What is expected: Should a picture appear anywhere in the data, omit it and copy everything else exactly.

——————

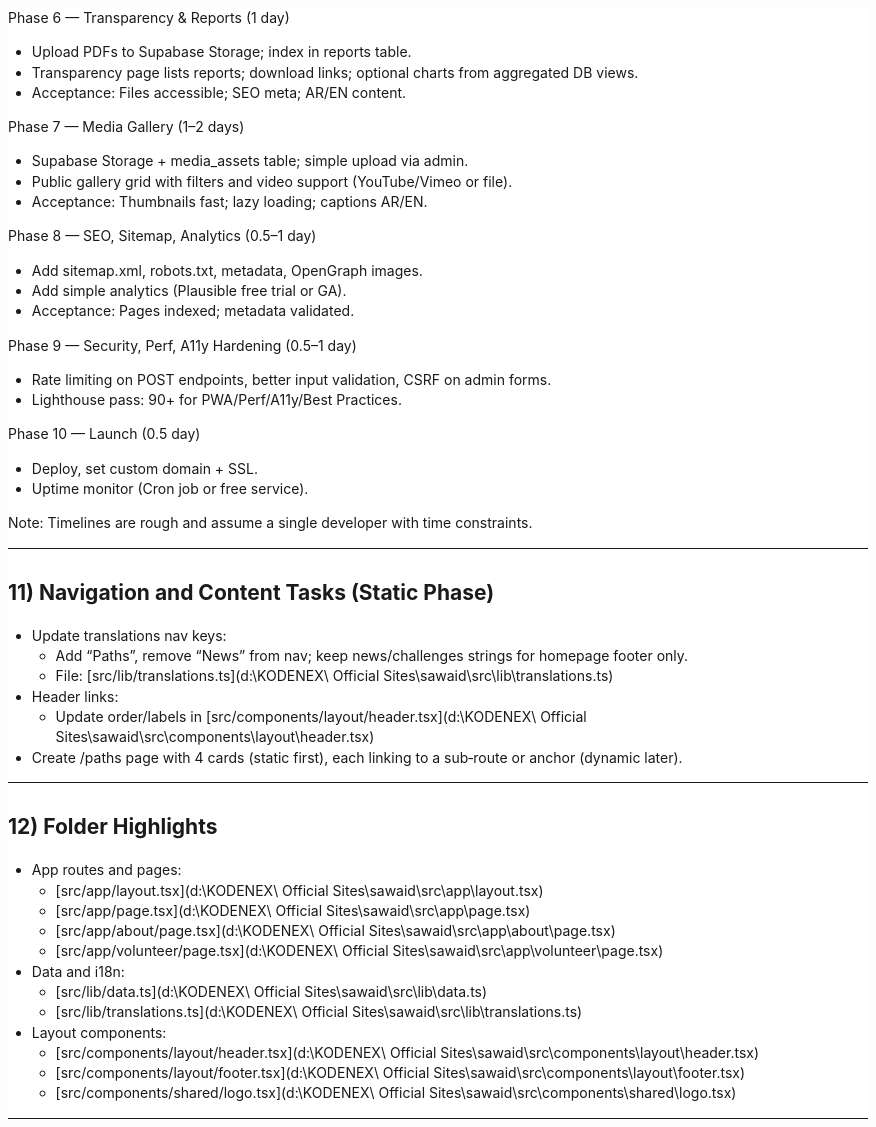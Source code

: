 Phase 6 — Transparency & Reports (1 day)
- Upload PDFs to Supabase Storage; index in reports table.
- Transparency page lists reports; download links; optional charts from aggregated DB views.
- Acceptance: Files accessible; SEO meta; AR/EN content.

Phase 7 — Media Gallery (1–2 days)
- Supabase Storage + media_assets table; simple upload via admin.
- Public gallery grid with filters and video support (YouTube/Vimeo or file).
- Acceptance: Thumbnails fast; lazy loading; captions AR/EN.

Phase 8 — SEO, Sitemap, Analytics (0.5–1 day)
- Add sitemap.xml, robots.txt, metadata, OpenGraph images.
- Add simple analytics (Plausible free trial or GA).
- Acceptance: Pages indexed; metadata validated.

Phase 9 — Security, Perf, A11y Hardening (0.5–1 day)
- Rate limiting on POST endpoints, better input validation, CSRF on admin forms.
- Lighthouse pass: 90+ for PWA/Perf/A11y/Best Practices.

Phase 10 — Launch (0.5 day)
- Deploy, set custom domain + SSL.
- Uptime monitor (Cron job or free service).

Note: Timelines are rough and assume a single developer with time constraints.

---

## 11) Navigation and Content Tasks (Static Phase)

- Update translations nav keys:
  - Add “Paths”, remove “News” from nav; keep news/challenges strings for homepage footer only.
  - File: [src/lib/translations.ts](d:\KODENEX\ Official Sites\sawaid\src\lib\translations.ts)
- Header links:
  - Update order/labels in [src/components/layout/header.tsx](d:\KODENEX\ Official Sites\sawaid\src\components\layout\header.tsx)
- Create /paths page with 4 cards (static first), each linking to a sub‑route or anchor (dynamic later).

---

## 12) Folder Highlights

- App routes and pages:
  - [src/app/layout.tsx](d:\KODENEX\ Official Sites\sawaid\src\app\layout.tsx)
  - [src/app/page.tsx](d:\KODENEX\ Official Sites\sawaid\src\app\page.tsx)
  - [src/app/about/page.tsx](d:\KODENEX\ Official Sites\sawaid\src\app\about\page.tsx)
  - [src/app/volunteer/page.tsx](d:\KODENEX\ Official Sites\sawaid\src\app\volunteer\page.tsx)
- Data and i18n:
  - [src/lib/data.ts](d:\KODENEX\ Official Sites\sawaid\src\lib\data.ts)
  - [src/lib/translations.ts](d:\KODENEX\ Official Sites\sawaid\src\lib\translations.ts)
- Layout components:
  - [src/components/layout/header.tsx](d:\KODENEX\ Official Sites\sawaid\src\components\layout\header.tsx)
  - [src/components/layout/footer.tsx](d:\KODENEX\ Official Sites\sawaid\src\components\layout\footer.tsx)
  - [src/components/shared/logo.tsx](d:\KODENEX\ Official Sites\sawaid\src\components\shared\logo.tsx)

---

——————

Finished task:
Source code

: Phase 6 — Transparency & Reports (1 day)
- Upload PDFs to Supabase Storage; index in reports table.
- Transparency page lists reports; download links; optional charts from aggregated DB views.
- Acceptance: Files accessible; SEO meta; AR/EN content.

Phase 7 — Media Gallery (1–2 days)
- Supabase Storage + media_assets table; simple upload via admin.
- Public gallery grid with filters and video support (YouTube/Vimeo or file).
- Acceptance: Thumbnails fast; lazy loading; captions AR/EN.

Phase 8 — SEO, Sitemap, Analytics (0.5–1 day)
- Add sitemap.xml, robots.txt, metadata, OpenGraph images.
- Add simple analytics (Plausible free trial or GA).
- Acceptance: Pages indexed; metadata validated.

Phase 9 — Security, Perf, A11y Hardening (0.5–1 day)
- Rate limiting on POST endpoints, better input validation, CSRF on admin forms.
- Lighthouse pass: 90+ for PWA/Perf/A11y/Best Practices.

Phase 10 — Launch (0.5 day)
- Deploy, set custom domain + SSL.
- Uptime monitor (Cron job or free service).

Note: Timelines are rough and assume a single developer with time constraints.

---

## 11) Navigation and Content Tasks (Static Phase)

- Update translations nav keys:
  - Add “Paths”, remove “News” from nav; keep news/challenges strings for homepage footer only.
  - File: [src/lib/translations.ts](d:\KODENEX\ Official Sites\sawaid\src\lib\translations.ts)
- Header links:
  - Update order/labels in [src/components/layout/header.tsx](d:\KODENEX\ Official Sites\sawaid\src\components\layout\header.tsx)
- Create /paths page with 4 cards (static first), each linking to a sub‑route or anchor (dynamic later).

---

## 12) Folder Highlights

- App routes and pages:
  - [src/app/layout.tsx](d:\KODENEX\ Official Sites\sawaid\src\app\layout.tsx)
  - [src/app/page.tsx](d:\KODENEX\ Official Sites\sawaid\src\app\page.tsx)
  - [src/app/about/page.tsx](d:\KODENEX\ Official Sites\sawaid\src\app\about\page.tsx)
  - [src/app/volunteer/page.tsx](d:\KODENEX\ Official Sites\sawaid\src\app\volunteer\page.tsx)
- Data and i18n:
  - [src/lib/data.ts](d:\KODENEX\ Official Sites\sawaid\src\lib\data.ts)
  - [src/lib/translations.ts](d:\KODENEX\ Official Sites\sawaid\src\lib\translations.ts)
- Layout components:
  - [src/components/layout/header.tsx](d:\KODENEX\ Official Sites\sawaid\src\components\layout\header.tsx)
  - [src/components/layout/footer.tsx](d:\KODENEX\ Official Sites\sawaid\src\components\layout\footer.tsx)
  - [src/components/shared/logo.tsx](d:\KODENEX\ Official Sites\sawaid\src\components\shared\logo.tsx)

---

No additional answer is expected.